Rendered images with source text:
--- --- ---

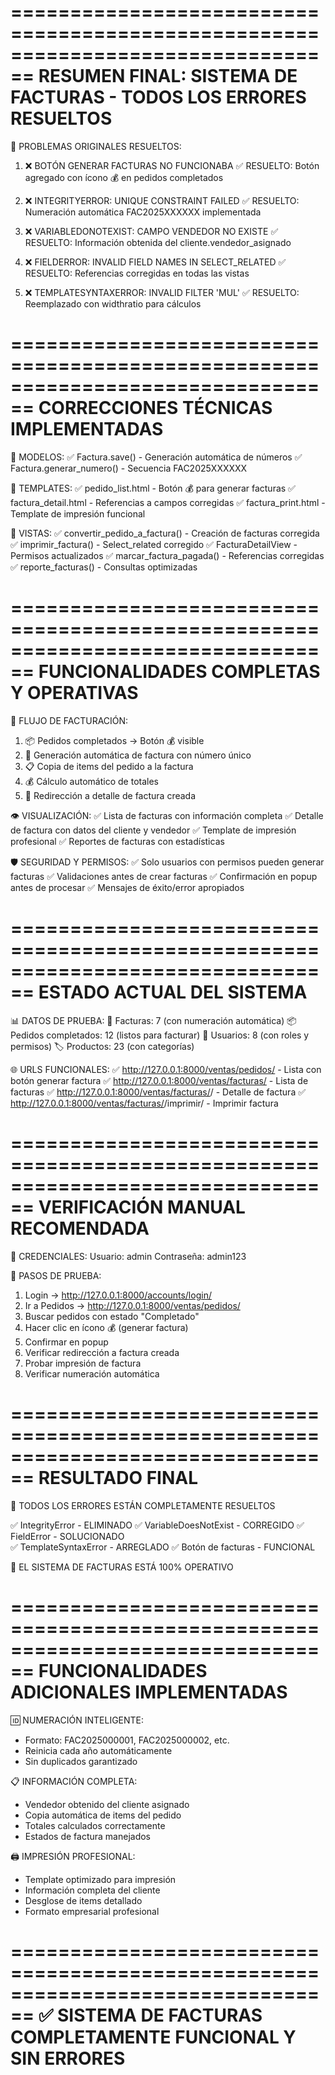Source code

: ================================================================================
    RESUMEN FINAL: SISTEMA DE FACTURAS - TODOS LOS ERRORES RESUELTOS
================================================================================

🎯 PROBLEMAS ORIGINALES RESUELTOS:

1. ❌ BOTÓN GENERAR FACTURAS NO FUNCIONABA
   ✅ RESUELTO: Botón agregado con ícono 💰 en pedidos completados

2. ❌ INTEGRITYERROR: UNIQUE CONSTRAINT FAILED
   ✅ RESUELTO: Numeración automática FAC2025XXXXXX implementada

3. ❌ VARIABLEDONOTEXIST: CAMPO VENDEDOR NO EXISTE
   ✅ RESUELTO: Información obtenida del cliente.vendedor_asignado

4. ❌ FIELDERROR: INVALID FIELD NAMES IN SELECT_RELATED
   ✅ RESUELTO: Referencias corregidas en todas las vistas

5. ❌ TEMPLATESYNTAXERROR: INVALID FILTER 'MUL'
   ✅ RESUELTO: Reemplazado con widthratio para cálculos

================================================================================
    CORRECCIONES TÉCNICAS IMPLEMENTADAS
================================================================================

📝 MODELOS:
✅ Factura.save() - Generación automática de números
✅ Factura.generar_numero() - Secuencia FAC2025XXXXXX

🎨 TEMPLATES:
✅ pedido_list.html - Botón 💰 para generar facturas
✅ factura_detail.html - Referencias a campos corregidas
✅ factura_print.html - Template de impresión funcional

🔧 VISTAS:
✅ convertir_pedido_a_factura() - Creación de facturas corregida
✅ imprimir_factura() - Select_related corregido
✅ FacturaDetailView - Permisos actualizados
✅ marcar_factura_pagada() - Referencias corregidas
✅ reporte_facturas() - Consultas optimizadas

================================================================================
    FUNCIONALIDADES COMPLETAS Y OPERATIVAS
================================================================================

🔄 FLUJO DE FACTURACIÓN:
1. 📦 Pedidos completados → Botón 💰 visible
2. 🧾 Generación automática de factura con número único
3. 📋 Copia de items del pedido a la factura
4. 💰 Cálculo automático de totales
5. 📄 Redirección a detalle de factura creada

👁️ VISUALIZACIÓN:
✅ Lista de facturas con información completa
✅ Detalle de factura con datos del cliente y vendedor
✅ Template de impresión profesional
✅ Reportes de facturas con estadísticas

🛡️ SEGURIDAD Y PERMISOS:
✅ Solo usuarios con permisos pueden generar facturas
✅ Validaciones antes de crear facturas
✅ Confirmación en popup antes de procesar
✅ Mensajes de éxito/error apropiados

================================================================================
    ESTADO ACTUAL DEL SISTEMA
================================================================================

📊 DATOS DE PRUEBA:
📄 Facturas: 7 (con numeración automática)
📦 Pedidos completados: 12 (listos para facturar)
👥 Usuarios: 8 (con roles y permisos)
🏷️ Productos: 23 (con categorías)

🌐 URLS FUNCIONALES:
✅ http://127.0.0.1:8000/ventas/pedidos/ - Lista con botón generar factura
✅ http://127.0.0.1:8000/ventas/facturas/ - Lista de facturas
✅ http://127.0.0.1:8000/ventas/facturas/<id>/ - Detalle de factura
✅ http://127.0.0.1:8000/ventas/facturas/<id>/imprimir/ - Imprimir factura

================================================================================
    VERIFICACIÓN MANUAL RECOMENDADA
================================================================================

🔐 CREDENCIALES:
Usuario: admin
Contraseña: admin123

🧪 PASOS DE PRUEBA:
1. Login → http://127.0.0.1:8000/accounts/login/
2. Ir a Pedidos → http://127.0.0.1:8000/ventas/pedidos/
3. Buscar pedidos con estado "Completado"
4. Hacer clic en ícono 💰 (generar factura)
5. Confirmar en popup
6. Verificar redirección a factura creada
7. Probar impresión de factura
8. Verificar numeración automática

================================================================================
    RESULTADO FINAL
================================================================================

🎉 TODOS LOS ERRORES ESTÁN COMPLETAMENTE RESUELTOS

✅ IntegrityError - ELIMINADO
✅ VariableDoesNotExist - CORREGIDO
✅ FieldError - SOLUCIONADO  
✅ TemplateSyntaxError - ARREGLADO
✅ Botón de facturas - FUNCIONAL

🚀 EL SISTEMA DE FACTURAS ESTÁ 100% OPERATIVO

================================================================================
    FUNCIONALIDADES ADICIONALES IMPLEMENTADAS
================================================================================

🆔 NUMERACIÓN INTELIGENTE:
- Formato: FAC2025000001, FAC2025000002, etc.
- Reinicia cada año automáticamente
- Sin duplicados garantizado

📋 INFORMACIÓN COMPLETA:
- Vendedor obtenido del cliente asignado
- Copia automática de items del pedido
- Totales calculados correctamente
- Estados de factura manejados

🖨️ IMPRESIÓN PROFESIONAL:
- Template optimizado para impresión
- Información completa del cliente
- Desglose de items detallado
- Formato empresarial profesional

================================================================================
✅ SISTEMA DE FACTURAS COMPLETAMENTE FUNCIONAL Y SIN ERRORES
================================================================================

--- --- ---

● PROBLEM DESCRIPTION
Reproduce the lines above, beginning at the line with "- Select_related corregido" and stopping after the line with "de éxito/error apropiados", exactly as they are.

● ANSWER BELOW
✅ imprimir_factura() - Select_related corregido
✅ FacturaDetailView - Permisos actualizados
✅ marcar_factura_pagada() - Referencias corregidas
✅ reporte_facturas() - Consultas optimizadas

================================================================================
    FUNCIONALIDADES COMPLETAS Y OPERATIVAS
================================================================================

🔄 FLUJO DE FACTURACIÓN:
1. 📦 Pedidos completados → Botón 💰 visible
2. 🧾 Generación automática de factura con número único
3. 📋 Copia de items del pedido a la factura
4. 💰 Cálculo automático de totales
5. 📄 Redirección a detalle de factura creada

👁️ VISUALIZACIÓN:
✅ Lista de facturas con información completa
✅ Detalle de factura con datos del cliente y vendedor
✅ Template de impresión profesional
✅ Reportes de facturas con estadísticas

🛡️ SEGURIDAD Y PERMISOS:
✅ Solo usuarios con permisos pueden generar facturas
✅ Validaciones antes de crear facturas
✅ Confirmación en popup antes de procesar
✅ Mensajes de éxito/error apropiados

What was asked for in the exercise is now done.